[spambayes-dev] Re: Generating SB tokens based upon informationon the net

Fri Aug 6 04:12:51 CEST 2004

> From: T. Alexander Popiel
> Sent: Wednesday, August 04, 2004 11:31 AM

<...>

> Actually, the Received header info can come from the HELO or
> EHLO command that opened the conversation, not DNS.  I haven't
> looked to see if any MTAs actually do it that way, but it's
> the way I would do it if I were writing one...  (And sure,
> that means a rogue could lie about identification in the
> HELO... but that's why both the name and the IP appear in the
> Received line.)

You'd be exactly right.  Most MTA's put the SMTP-client (the sender) IP
in [ ], put the EHLO string before that and put the rDNS result before
that.  What you usually see for the sending machine in a received header
is:

rDNS result ( EHLO name [ IP address ])

Some mailers take the pro-active step of noting "May be forged" if they
notice that the rDNS lookup and EHLO string were too different.  In any
case, with these three pieces of information, a user can interpret the
received headers going from top to bottom.  The only piece of
information that can be forged is really the EHLO string.  Spoofing an
IP address for an SMTP session is very hard and is best done through a
proxy with the address you want to spoof, and attacking the rDNS tree is
pretty tough.

The only implication for Spambayes is the when mining headers, the EHLO
string in spam is often non-existent.  When it does appear, it is
sometimes the target domain (to try to fool the mailer into thinking it
is a local message), sometimes a joe-job victim and sometimes just a
non-sense string.  That one piece of information may be of dubious value
for the classifier, but the IP and rDNS result are certainly useful.

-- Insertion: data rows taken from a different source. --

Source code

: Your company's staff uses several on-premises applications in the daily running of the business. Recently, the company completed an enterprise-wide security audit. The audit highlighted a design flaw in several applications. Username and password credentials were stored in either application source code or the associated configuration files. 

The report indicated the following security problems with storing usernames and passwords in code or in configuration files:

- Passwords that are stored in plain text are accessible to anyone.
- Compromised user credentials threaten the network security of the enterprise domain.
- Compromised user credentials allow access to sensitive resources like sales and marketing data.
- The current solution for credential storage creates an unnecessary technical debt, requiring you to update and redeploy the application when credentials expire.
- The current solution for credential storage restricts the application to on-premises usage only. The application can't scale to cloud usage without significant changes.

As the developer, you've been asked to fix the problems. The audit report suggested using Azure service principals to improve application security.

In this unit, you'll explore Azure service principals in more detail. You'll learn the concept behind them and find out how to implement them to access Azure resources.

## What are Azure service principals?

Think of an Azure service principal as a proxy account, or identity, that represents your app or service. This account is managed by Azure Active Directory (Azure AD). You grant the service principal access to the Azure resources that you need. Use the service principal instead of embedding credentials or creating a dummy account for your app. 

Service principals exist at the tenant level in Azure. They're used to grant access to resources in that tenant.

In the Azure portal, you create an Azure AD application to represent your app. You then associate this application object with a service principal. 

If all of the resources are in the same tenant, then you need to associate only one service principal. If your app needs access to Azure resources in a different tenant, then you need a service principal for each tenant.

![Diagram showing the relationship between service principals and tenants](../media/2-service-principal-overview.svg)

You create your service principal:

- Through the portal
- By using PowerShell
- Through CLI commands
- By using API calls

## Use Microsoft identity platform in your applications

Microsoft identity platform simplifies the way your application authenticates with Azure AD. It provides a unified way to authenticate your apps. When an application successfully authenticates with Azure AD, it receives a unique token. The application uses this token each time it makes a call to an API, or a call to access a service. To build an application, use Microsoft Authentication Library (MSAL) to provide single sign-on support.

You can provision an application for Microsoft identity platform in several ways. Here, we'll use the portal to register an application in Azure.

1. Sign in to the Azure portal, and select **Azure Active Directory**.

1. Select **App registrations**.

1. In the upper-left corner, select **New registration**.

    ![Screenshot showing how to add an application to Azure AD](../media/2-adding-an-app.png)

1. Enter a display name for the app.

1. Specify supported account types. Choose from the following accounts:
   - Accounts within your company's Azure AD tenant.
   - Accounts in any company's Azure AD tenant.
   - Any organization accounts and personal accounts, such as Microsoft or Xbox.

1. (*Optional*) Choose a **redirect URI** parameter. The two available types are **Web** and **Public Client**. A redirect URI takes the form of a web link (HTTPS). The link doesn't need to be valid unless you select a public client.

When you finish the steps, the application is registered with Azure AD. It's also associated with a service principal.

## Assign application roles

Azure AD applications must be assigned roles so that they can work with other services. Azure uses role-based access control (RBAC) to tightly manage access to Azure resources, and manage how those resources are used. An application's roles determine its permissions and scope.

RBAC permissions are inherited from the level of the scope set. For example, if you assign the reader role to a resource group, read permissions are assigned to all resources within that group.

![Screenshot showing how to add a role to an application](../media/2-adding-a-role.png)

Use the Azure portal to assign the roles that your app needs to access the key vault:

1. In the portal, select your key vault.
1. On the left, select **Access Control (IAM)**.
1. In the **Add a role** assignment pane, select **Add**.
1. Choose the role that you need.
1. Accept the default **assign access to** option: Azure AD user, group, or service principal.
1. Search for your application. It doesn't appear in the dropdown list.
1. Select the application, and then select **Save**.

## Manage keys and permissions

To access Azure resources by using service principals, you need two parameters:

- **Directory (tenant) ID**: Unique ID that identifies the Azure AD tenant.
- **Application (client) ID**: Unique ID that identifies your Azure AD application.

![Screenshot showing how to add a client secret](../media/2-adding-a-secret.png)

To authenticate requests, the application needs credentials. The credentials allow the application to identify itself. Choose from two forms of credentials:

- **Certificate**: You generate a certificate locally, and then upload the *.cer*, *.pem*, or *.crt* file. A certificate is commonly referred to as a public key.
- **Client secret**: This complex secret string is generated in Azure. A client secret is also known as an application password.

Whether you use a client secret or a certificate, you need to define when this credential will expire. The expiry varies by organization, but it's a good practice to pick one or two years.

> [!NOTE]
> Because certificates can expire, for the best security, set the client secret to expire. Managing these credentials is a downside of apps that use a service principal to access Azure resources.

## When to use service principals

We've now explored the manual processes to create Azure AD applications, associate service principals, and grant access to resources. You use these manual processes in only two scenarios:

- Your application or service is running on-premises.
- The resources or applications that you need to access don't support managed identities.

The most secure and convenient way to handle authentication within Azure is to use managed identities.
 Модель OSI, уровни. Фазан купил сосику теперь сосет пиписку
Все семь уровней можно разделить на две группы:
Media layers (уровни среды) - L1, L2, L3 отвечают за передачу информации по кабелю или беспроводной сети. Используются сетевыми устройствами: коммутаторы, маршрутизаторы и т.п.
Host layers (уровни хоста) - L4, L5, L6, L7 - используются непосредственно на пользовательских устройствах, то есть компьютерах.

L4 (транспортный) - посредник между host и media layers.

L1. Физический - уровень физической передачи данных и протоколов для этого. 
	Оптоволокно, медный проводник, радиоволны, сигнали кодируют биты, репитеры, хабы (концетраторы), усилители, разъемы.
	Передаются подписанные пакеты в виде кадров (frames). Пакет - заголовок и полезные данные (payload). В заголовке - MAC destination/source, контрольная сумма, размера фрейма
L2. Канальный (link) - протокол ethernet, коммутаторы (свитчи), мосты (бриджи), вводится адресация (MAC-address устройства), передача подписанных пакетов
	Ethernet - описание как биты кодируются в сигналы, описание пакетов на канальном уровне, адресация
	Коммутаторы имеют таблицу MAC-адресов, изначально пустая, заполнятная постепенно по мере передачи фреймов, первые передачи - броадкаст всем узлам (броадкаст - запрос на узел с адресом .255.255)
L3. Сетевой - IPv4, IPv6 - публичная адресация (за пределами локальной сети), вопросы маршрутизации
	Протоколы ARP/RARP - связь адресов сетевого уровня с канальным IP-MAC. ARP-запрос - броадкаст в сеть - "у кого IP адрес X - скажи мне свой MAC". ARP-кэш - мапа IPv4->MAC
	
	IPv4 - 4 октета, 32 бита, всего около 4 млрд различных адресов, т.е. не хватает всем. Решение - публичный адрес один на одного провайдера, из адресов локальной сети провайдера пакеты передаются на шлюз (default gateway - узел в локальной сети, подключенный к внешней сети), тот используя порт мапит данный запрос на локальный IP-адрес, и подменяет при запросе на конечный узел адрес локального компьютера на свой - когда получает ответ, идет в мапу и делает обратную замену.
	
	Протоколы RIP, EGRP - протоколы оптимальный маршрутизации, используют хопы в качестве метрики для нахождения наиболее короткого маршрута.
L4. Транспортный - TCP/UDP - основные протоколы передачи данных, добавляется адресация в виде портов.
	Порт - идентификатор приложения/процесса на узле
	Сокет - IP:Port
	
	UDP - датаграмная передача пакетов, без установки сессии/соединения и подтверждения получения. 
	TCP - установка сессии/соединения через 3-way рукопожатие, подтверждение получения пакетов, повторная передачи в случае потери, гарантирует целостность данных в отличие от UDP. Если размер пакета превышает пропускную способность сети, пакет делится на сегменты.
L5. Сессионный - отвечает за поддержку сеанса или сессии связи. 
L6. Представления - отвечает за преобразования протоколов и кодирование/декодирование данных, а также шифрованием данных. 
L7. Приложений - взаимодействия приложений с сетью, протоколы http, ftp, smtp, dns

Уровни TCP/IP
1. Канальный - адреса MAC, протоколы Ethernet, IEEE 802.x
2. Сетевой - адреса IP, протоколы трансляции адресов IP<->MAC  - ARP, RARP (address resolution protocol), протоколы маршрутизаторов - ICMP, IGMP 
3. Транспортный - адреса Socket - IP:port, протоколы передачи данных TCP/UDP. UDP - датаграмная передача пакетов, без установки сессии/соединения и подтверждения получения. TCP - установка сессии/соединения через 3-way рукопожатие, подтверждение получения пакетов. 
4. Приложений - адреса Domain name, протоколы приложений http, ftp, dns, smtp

The other item of dubious value that seems to generate tokens is the
recipient machine in the top received header.  That is _always_ your own
MX, and listing it is not of any value.  Often, the sending machine in
the first received line is another internal machine at your own
provider, but not always.  The first external sender either occurs in
the first or second received header.  For example, the top two received
line in Alex's post that I am responding to were (for me):

Received: from inbound-mx3.atl.registeredsite.com ([64.224.219.91])
          by imta04a2.registeredsite.com with ESMTP
          id
<20040804163157.IEAL28804.imta04a2.registeredsite.com at inbound-mx3.atl.re
gisteredsite.com>
          for <sethg at goodmanassociates.com>; Wed, 4 Aug 2004
12:31:57 -0400

Received: from smtp-vbr2.xs4all.nl (smtp-vbr2.xs4all.nl [194.109.24.22])
	by inbound-mx3.atl.registeredsite.com (8.12.11/8.12.8) with ESMTP id
i74GV4aI019873
	for <sethg at goodmanassociates.com>; Wed, 4 Aug 2004 16:31:05 GMT

The top received line is a local handoff between the gateway MX and an
internal MTA at my provider.  The gateway MX did not even bother to
provide an EHLO string, since it is a trusted internal handoff.  None of
the address information in this line is suitable for generating tokens.
This would take some effort to suppress, since some providers don't have
the incoming MX and MDA (mail delivery agent) functions separated.  One
possible way to determine this is an internal transfer if the sending
and receiving machines in the top received header have the same domain,
it is an internal handoff.

The next received line contains the actual external SMTP-client (the
sender).  In this case, the EHLO string matches the rDNS exactly,
showing the sender has their DNS properly configured.  The machine in
the 'from' part of this line is worth generating tokens for.  The
machine in the 'by' part is the same as the machine in the 'from' part
of the first header line, and since it is not suitable generating tokens
in the first line, it is not suitable here.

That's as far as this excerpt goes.